バッテリー密度2倍のグラフェン採用リチウムバッテリーの開発にSamsungが成功
スマートフォン、デジタルカメラ、電気自動車などの高性能化は、「リチウムイオンバッテリー」の進化に負うところが大きく、今後もより高性能なリチウムイオンバッテリーの開発が求められています。そんなリチウムイオンバッテリーのエネルギー密度を1.8倍にすることに成功したとSamsungが発表しています。この技術によって従来と同サイズで電池容量が2倍のバッテリーや、従来の半分のサイズながら電池容量は同じという小型バッテリーの実用化が期待されています。
Silicon carbide-free graphene growth on silicon for lithium-ion battery with high volumetric energy density - ncomms8393.pdf
(PDFファイル)http://www.nature.com/ncomms/2015/150625/ncomms8393/pdf/ncomms8393.pdf
More Energy: Samsung Develops Tech to Double Lithium Battery Capacity | BusinessKorea
http://www.businesskorea.co.kr/article/11188/more-energy-samsung-develops-tech-double-lithium-battery-capacity
Samsungのイン・ヒュンソン氏らの開発チームは、リチウムイオン電池のアノード材料を見直すことで、従来比で1.8倍のエネルギー密度を持つリチウムイオン電池を開発することに成功したと、科学誌Nature communicationsで発表しました。
従来のリチウムイオン電池のアノードには炭素が用いられていました。
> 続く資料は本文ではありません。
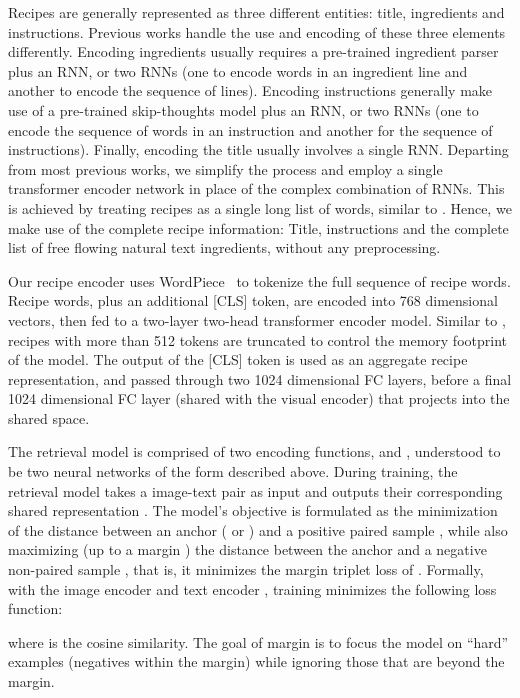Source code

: \documentclass[sigconf,nonacm]{acmart}
\begin{document}
Recipes are generally represented as three different entities: title, ingredients and instructions. Previous works handle the use and encoding of these three elements differently. Encoding ingredients usually requires a pre-trained ingredient parser plus an RNN, or two RNNs (one to encode words in an ingredient line and another to encode the sequence of lines). Encoding instructions generally make use of a pre-trained skip-thoughts model plus an RNN, or two RNNs (one to encode the sequence of words in an instruction and another for the sequence of instructions). Finally, encoding the title usually involves a single RNN. Departing from most previous works, we simplify the process and employ a single transformer encoder network \cite{Vaswani2017} in place of the complex combination of RNNs. This is achieved by treating recipes as a single long list of words, similar to \cite{Fain2019}. Hence, we make use of the complete recipe information: Title, instructions and the complete list of free flowing natural text ingredients, without any preprocessing. 

Our recipe encoder  
uses
WordPiece~\cite{Wu2016} to tokenize the full sequence of recipe words. Recipe words, plus an additional [CLS] token, are encoded into 768 dimensional vectors, then fed to a two-layer two-head transformer encoder model. Similar to \cite{Devlin2018}, recipes with more than 512 tokens are truncated to control the memory footprint of the model. The output of the [CLS] token is used as an aggregate recipe representation, and passed through two 1024 dimensional FC layers, before a final 1024 dimensional FC layer (shared with the visual encoder) that projects into the shared space.


The retrieval model is comprised of two encoding functions,  and , understood to be two neural networks of the form described above. During training, the retrieval model takes a
image-text pair  as input and outputs their corresponding shared representation . The model's objective is formulated as the minimization of the distance between an anchor  ( or ) and a positive paired sample , while also maximizing (up to a margin ) the distance between the anchor  and a negative non-paired sample , that is, it minimizes the margin triplet loss of . Formally, with the image encoder  and text encoder , 
training minimizes the following loss function:


\noindent where  is the cosine similarity.
The goal of margin  is to focus the model on ``hard'' examples (negatives within the margin) while ignoring those that are beyond the margin. 
\end{document}
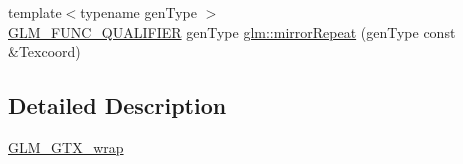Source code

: \begin{DoxyCompactItemize}
\item 
{\footnotesize template$<$typename gen\+Type $>$ }\\\mbox{\hyperlink{setup_8hpp_a33fdea6f91c5f834105f7415e2a64407}{G\+L\+M\+\_\+\+F\+U\+N\+C\+\_\+\+Q\+U\+A\+L\+I\+F\+I\+ER}} gen\+Type \mbox{\hyperlink{group__gtx__wrap_ga16a89b0661b60d5bea85137bbae74d73}{glm\+::mirror\+Repeat}} (gen\+Type const \&Texcoord)
\end{DoxyCompactItemize}


\subsection{Detailed Description}
\mbox{\hyperlink{group__gtx__wrap}{G\+L\+M\+\_\+\+G\+T\+X\+\_\+wrap}} 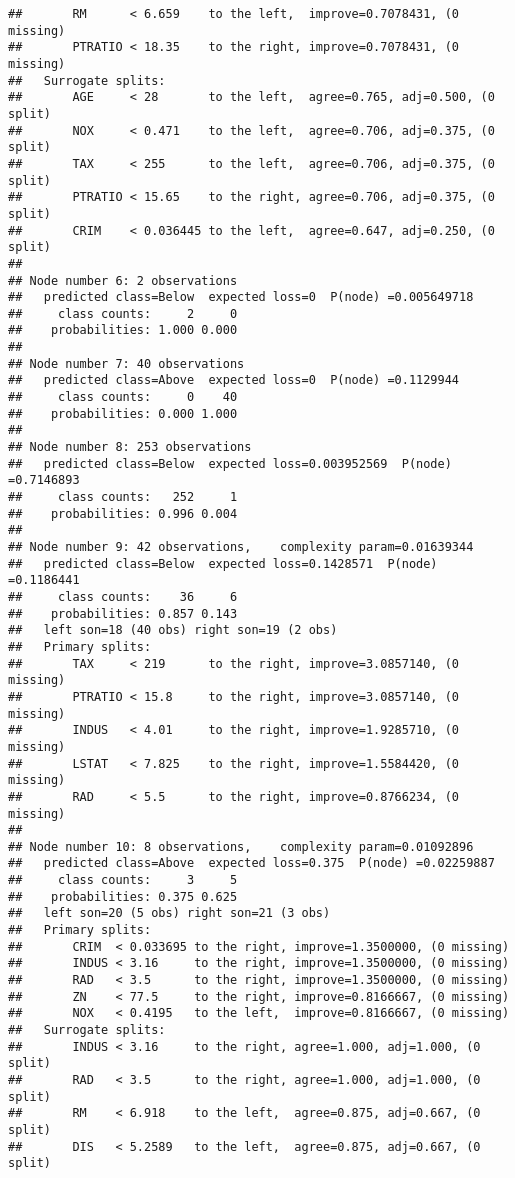 \documentclass[
]{article}
\begin{document}
\begin{verbatim}
##       RM      < 6.659    to the left,  improve=0.7078431, (0 missing)
##       PTRATIO < 18.35    to the right, improve=0.7078431, (0 missing)
##   Surrogate splits:
##       AGE     < 28       to the left,  agree=0.765, adj=0.500, (0 split)
##       NOX     < 0.471    to the left,  agree=0.706, adj=0.375, (0 split)
##       TAX     < 255      to the left,  agree=0.706, adj=0.375, (0 split)
##       PTRATIO < 15.65    to the right, agree=0.706, adj=0.375, (0 split)
##       CRIM    < 0.036445 to the left,  agree=0.647, adj=0.250, (0 split)
## 
## Node number 6: 2 observations
##   predicted class=Below  expected loss=0  P(node) =0.005649718
##     class counts:     2     0
##    probabilities: 1.000 0.000 
## 
## Node number 7: 40 observations
##   predicted class=Above  expected loss=0  P(node) =0.1129944
##     class counts:     0    40
##    probabilities: 0.000 1.000 
## 
## Node number 8: 253 observations
##   predicted class=Below  expected loss=0.003952569  P(node) =0.7146893
##     class counts:   252     1
##    probabilities: 0.996 0.004 
## 
## Node number 9: 42 observations,    complexity param=0.01639344
##   predicted class=Below  expected loss=0.1428571  P(node) =0.1186441
##     class counts:    36     6
##    probabilities: 0.857 0.143 
##   left son=18 (40 obs) right son=19 (2 obs)
##   Primary splits:
##       TAX     < 219      to the right, improve=3.0857140, (0 missing)
##       PTRATIO < 15.8     to the right, improve=3.0857140, (0 missing)
##       INDUS   < 4.01     to the right, improve=1.9285710, (0 missing)
##       LSTAT   < 7.825    to the right, improve=1.5584420, (0 missing)
##       RAD     < 5.5      to the right, improve=0.8766234, (0 missing)
## 
## Node number 10: 8 observations,    complexity param=0.01092896
##   predicted class=Above  expected loss=0.375  P(node) =0.02259887
##     class counts:     3     5
##    probabilities: 0.375 0.625 
##   left son=20 (5 obs) right son=21 (3 obs)
##   Primary splits:
##       CRIM  < 0.033695 to the right, improve=1.3500000, (0 missing)
##       INDUS < 3.16     to the right, improve=1.3500000, (0 missing)
##       RAD   < 3.5      to the right, improve=1.3500000, (0 missing)
##       ZN    < 77.5     to the right, improve=0.8166667, (0 missing)
##       NOX   < 0.4195   to the left,  improve=0.8166667, (0 missing)
##   Surrogate splits:
##       INDUS < 3.16     to the right, agree=1.000, adj=1.000, (0 split)
##       RAD   < 3.5      to the right, agree=1.000, adj=1.000, (0 split)
##       RM    < 6.918    to the left,  agree=0.875, adj=0.667, (0 split)
##       DIS   < 5.2589   to the left,  agree=0.875, adj=0.667, (0 split)

\end{verbatim}
\end{document}
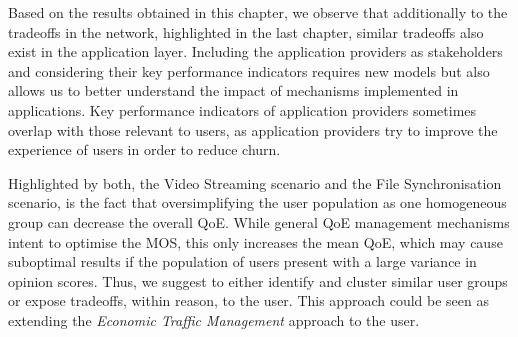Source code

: Based on the results obtained in this chapter, we observe that additionally to the tradeoffs in the network, highlighted in the last chapter, similar tradeoffs also exist in the application layer.
Including the application providers as stakeholders and considering their key performance indicators requires new models but also allows us to better understand the impact of mechanisms implemented in applications.
Key performance indicators of application providers sometimes overlap with those relevant to users, as application providers try to improve the experience of users in order to reduce churn.

Highlighted by both, the Video Streaming scenario and the File Synchronisation scenario, is the fact that oversimplifying the user population as one homogeneous group can decrease the overall \gls{QoE}.
While general \gls{QoE} management mechanisms intent to optimise the \gls{MOS}, this only increases the mean \gls{QoE}, which may cause suboptimal results if the population of users present with a large variance in opinion scores.
Thus, we suggest to either identify and cluster similar user groups or expose tradeoffs, within reason, to the user.
This approach could be seen as extending the \emph{Economic Traffic Management} approach to the user.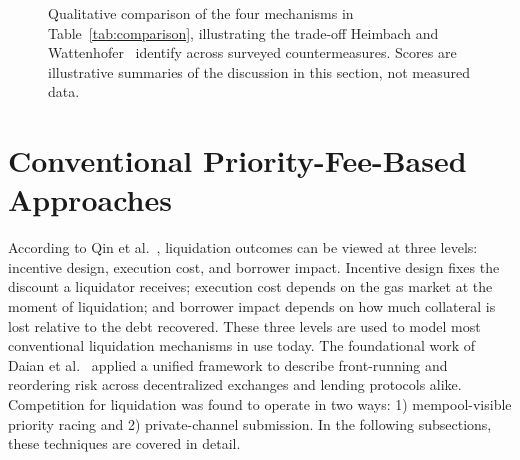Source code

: \documentclass{llncs}
\begin{document}
\begin{figure}[h]
\centering
{}
\caption{Qualitative comparison of the four mechanisms in
Table~\ref{tab:comparison}, illustrating the trade-off Heimbach and
Wattenhofer~\cite{heimbach2022sok} identify across surveyed
countermeasures. Scores are illustrative summaries of the discussion in
this section, not measured data.}
\label{fig:tradeoffs}
\end{figure}

\section{Conventional Priority-Fee-Based Approaches}

According to Qin et al.~\cite{qin2021empirical}, liquidation outcomes can
be viewed at three levels: incentive design, execution cost, and
borrower impact. Incentive design fixes the discount a liquidator
receives; execution cost depends on the gas market at the moment of
liquidation; and borrower impact depends on how much collateral is lost
relative to the debt recovered. These three levels are used to model
most conventional liquidation mechanisms in use today. The foundational
work of Daian et al.~\cite{daian2019flash} applied a unified framework to
describe front-running and reordering risk across decentralized
exchanges and lending protocols alike. Competition for liquidation was
found to operate in two ways: 1) mempool-visible priority racing and 2)
private-channel submission. In the following subsections, these
techniques are covered in detail.
\end{document}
しかし、シリコンをアノード素材に置き換えることでより高いエネルギー密度を持たせられると考えられており、シリコンアノードの研究開発が行われていきましたが、シリコンアノードには充放電を繰り返すことですぐに劣化してしまうという欠点があったとのこと。
イン氏らはアノード材料に用いるシリコンの表面に、炭素1個分の厚みしか持たない世界最薄の素材「グラフェン」の被膜をコーティングすることでシリコンアノードの耐久性を大幅に高めることに成功。従来比2倍もの高エネルギー密度と耐久性を兼ね備えたリチウムイオン電池の製造に成功したそうです。
これはアノード材料に用いられるシリコンを透過型電子顕微鏡 で拡大したもの。
さらに拡大すると、グラフェン層がシリコン酸化物の表面を覆っている様子が確認できます。
イン氏らによると、グラフェン被膜シリコンアノードを使ったリチウムイオンバッテリーは従来のリチウムイオンバッテリー比で1.8倍高いエネルギー密度を持ち、200回の充放電を繰り返した後でも1.5倍のエネルギー密度を保つことが確認されたとのこと。
今回のSamsungが開発したリチウムイオンバッテリーの高エネルギー密度技術は2、3年以内の実用化が期待されており、これによってより大容量・コンパクトなバッテリーが登場する見込みです。